**TASK ITEM**
The result should be every line in the material below containing the string "pyinstrument".

**RECORD EXCERPTS**

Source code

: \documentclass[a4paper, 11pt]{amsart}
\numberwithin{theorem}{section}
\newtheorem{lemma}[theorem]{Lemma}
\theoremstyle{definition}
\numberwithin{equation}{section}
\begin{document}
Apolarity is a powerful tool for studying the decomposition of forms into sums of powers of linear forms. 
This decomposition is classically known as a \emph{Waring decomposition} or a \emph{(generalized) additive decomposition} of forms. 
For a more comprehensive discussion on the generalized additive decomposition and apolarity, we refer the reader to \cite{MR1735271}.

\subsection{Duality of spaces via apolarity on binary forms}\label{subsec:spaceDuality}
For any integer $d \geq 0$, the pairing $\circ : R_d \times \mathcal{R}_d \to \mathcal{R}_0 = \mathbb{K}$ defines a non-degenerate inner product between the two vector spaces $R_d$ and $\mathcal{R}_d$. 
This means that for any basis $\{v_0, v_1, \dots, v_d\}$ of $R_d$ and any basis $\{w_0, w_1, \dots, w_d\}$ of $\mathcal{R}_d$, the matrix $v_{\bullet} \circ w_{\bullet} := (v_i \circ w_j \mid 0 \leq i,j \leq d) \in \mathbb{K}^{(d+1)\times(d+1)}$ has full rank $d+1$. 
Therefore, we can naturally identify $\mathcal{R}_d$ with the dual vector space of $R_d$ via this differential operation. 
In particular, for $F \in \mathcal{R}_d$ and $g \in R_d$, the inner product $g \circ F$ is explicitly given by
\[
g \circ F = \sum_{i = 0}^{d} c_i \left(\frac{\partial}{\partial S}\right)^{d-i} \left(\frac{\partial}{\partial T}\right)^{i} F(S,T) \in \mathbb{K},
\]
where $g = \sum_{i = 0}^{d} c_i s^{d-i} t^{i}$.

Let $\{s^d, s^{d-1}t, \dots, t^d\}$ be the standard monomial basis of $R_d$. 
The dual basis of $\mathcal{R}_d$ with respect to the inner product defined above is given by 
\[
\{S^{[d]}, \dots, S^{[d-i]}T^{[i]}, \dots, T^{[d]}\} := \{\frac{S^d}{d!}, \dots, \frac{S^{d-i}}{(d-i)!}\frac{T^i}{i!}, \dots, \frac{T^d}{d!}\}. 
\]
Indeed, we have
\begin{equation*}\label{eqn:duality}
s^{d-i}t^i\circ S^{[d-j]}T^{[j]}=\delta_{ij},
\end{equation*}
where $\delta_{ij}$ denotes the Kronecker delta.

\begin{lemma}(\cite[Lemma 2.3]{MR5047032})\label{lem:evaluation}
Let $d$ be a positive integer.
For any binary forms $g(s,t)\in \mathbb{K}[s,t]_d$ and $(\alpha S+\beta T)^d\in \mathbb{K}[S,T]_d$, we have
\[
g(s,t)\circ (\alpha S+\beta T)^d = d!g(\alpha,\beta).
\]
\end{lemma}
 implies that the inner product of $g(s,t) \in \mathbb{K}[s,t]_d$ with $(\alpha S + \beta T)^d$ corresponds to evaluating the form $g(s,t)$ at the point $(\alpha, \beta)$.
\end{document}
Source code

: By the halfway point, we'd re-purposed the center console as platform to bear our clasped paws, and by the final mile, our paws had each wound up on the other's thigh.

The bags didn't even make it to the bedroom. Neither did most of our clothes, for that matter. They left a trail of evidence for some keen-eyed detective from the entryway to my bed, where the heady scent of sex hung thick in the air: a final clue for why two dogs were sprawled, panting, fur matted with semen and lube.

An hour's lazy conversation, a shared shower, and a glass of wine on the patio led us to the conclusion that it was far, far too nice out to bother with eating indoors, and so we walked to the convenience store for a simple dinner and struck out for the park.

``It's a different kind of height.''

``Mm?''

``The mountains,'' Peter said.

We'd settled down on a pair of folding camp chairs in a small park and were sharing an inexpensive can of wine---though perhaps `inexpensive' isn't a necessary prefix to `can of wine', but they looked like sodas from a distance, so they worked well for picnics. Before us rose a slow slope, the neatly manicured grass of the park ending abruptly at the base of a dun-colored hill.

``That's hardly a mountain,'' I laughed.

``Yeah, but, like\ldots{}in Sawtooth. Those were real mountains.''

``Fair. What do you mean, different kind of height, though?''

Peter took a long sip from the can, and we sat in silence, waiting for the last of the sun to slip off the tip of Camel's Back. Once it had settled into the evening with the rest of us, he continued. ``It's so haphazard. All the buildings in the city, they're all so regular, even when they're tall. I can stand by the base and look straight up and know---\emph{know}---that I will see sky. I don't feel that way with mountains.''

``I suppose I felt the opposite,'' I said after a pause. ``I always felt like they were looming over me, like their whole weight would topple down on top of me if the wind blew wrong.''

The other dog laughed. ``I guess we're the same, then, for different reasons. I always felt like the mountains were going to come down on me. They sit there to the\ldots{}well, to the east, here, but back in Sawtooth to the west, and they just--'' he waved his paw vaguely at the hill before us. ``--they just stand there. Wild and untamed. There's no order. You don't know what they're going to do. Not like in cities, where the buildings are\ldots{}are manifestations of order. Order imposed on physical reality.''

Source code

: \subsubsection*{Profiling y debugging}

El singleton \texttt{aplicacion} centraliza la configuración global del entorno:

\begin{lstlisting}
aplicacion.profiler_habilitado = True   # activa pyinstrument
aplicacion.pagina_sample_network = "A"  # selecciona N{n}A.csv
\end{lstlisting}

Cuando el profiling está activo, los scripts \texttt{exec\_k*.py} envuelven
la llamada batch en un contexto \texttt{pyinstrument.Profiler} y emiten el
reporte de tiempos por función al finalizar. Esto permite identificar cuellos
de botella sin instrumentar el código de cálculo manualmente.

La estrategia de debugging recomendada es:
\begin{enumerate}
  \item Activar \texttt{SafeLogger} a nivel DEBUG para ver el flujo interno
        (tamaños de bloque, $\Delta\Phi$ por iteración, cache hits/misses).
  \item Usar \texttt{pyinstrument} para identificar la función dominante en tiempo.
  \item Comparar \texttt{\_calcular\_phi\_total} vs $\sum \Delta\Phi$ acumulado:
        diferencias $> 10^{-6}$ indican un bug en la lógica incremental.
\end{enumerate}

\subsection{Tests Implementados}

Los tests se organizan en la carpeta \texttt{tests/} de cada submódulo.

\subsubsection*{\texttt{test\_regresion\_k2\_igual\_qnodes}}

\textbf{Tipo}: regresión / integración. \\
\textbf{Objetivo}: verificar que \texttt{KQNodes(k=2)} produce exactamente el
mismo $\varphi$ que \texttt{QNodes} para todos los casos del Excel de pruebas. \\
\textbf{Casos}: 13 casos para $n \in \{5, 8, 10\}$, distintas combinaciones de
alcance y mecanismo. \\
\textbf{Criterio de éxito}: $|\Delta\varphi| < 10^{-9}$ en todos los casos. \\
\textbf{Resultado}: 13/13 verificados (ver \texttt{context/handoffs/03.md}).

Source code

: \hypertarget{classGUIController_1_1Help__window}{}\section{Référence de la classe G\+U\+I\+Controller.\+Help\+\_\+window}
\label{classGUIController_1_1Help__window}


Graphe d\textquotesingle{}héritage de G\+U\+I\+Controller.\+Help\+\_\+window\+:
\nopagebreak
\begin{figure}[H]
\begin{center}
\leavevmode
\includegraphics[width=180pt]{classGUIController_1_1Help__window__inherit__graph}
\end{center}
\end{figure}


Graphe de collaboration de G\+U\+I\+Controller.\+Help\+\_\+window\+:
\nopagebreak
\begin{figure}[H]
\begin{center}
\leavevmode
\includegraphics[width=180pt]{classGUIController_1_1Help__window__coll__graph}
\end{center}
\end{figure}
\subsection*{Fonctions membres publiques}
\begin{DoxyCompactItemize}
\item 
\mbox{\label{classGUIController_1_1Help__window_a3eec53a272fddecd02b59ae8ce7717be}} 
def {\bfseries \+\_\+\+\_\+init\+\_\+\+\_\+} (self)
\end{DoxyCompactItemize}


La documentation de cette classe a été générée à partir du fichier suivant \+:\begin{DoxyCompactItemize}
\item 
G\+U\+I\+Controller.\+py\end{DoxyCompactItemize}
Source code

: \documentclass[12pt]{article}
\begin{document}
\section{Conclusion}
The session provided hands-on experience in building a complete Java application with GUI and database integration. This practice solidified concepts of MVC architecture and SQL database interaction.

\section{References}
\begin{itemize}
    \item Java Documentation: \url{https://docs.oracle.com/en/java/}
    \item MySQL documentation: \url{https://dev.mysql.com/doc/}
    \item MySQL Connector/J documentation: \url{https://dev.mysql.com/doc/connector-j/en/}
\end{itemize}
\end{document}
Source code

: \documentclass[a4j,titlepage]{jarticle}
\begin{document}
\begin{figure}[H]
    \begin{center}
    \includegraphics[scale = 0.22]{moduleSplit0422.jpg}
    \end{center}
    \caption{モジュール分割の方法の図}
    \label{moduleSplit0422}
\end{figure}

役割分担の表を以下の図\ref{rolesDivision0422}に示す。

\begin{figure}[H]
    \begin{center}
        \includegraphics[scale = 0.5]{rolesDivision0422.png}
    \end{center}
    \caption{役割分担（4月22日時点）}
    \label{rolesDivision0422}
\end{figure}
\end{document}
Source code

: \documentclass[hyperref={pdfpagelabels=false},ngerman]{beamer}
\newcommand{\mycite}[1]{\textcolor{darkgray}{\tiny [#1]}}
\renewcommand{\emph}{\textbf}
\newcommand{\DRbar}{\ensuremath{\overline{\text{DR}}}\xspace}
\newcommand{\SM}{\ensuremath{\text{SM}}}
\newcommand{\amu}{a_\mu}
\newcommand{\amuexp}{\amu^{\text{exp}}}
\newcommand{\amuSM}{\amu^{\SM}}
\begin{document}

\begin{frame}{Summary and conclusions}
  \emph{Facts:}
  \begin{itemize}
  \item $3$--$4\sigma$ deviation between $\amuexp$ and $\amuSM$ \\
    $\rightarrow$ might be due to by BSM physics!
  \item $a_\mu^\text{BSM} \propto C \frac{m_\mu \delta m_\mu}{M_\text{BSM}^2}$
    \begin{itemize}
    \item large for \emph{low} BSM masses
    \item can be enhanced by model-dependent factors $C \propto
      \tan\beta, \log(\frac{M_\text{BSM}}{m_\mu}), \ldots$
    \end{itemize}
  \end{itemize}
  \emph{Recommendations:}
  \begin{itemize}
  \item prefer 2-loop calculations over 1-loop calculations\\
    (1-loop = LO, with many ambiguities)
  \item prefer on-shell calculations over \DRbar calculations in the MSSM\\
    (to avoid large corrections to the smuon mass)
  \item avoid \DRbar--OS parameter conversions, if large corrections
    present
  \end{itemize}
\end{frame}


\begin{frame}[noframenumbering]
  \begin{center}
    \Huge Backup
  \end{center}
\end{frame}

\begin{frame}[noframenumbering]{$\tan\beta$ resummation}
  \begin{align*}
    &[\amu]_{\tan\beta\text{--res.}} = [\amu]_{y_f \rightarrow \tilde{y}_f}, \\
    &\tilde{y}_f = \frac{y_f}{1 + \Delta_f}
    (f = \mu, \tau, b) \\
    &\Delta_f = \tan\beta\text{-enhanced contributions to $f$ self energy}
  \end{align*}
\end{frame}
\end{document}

**RESULT OF THIS EXERCISE**
aplicacion.profiler_habilitado = True   # activa pyinstrument
la llamada batch en un contexto \texttt{pyinstrument.Profiler} y emiten el
  \item Usar \texttt{pyinstrument} para identificar la función dominante en tiempo.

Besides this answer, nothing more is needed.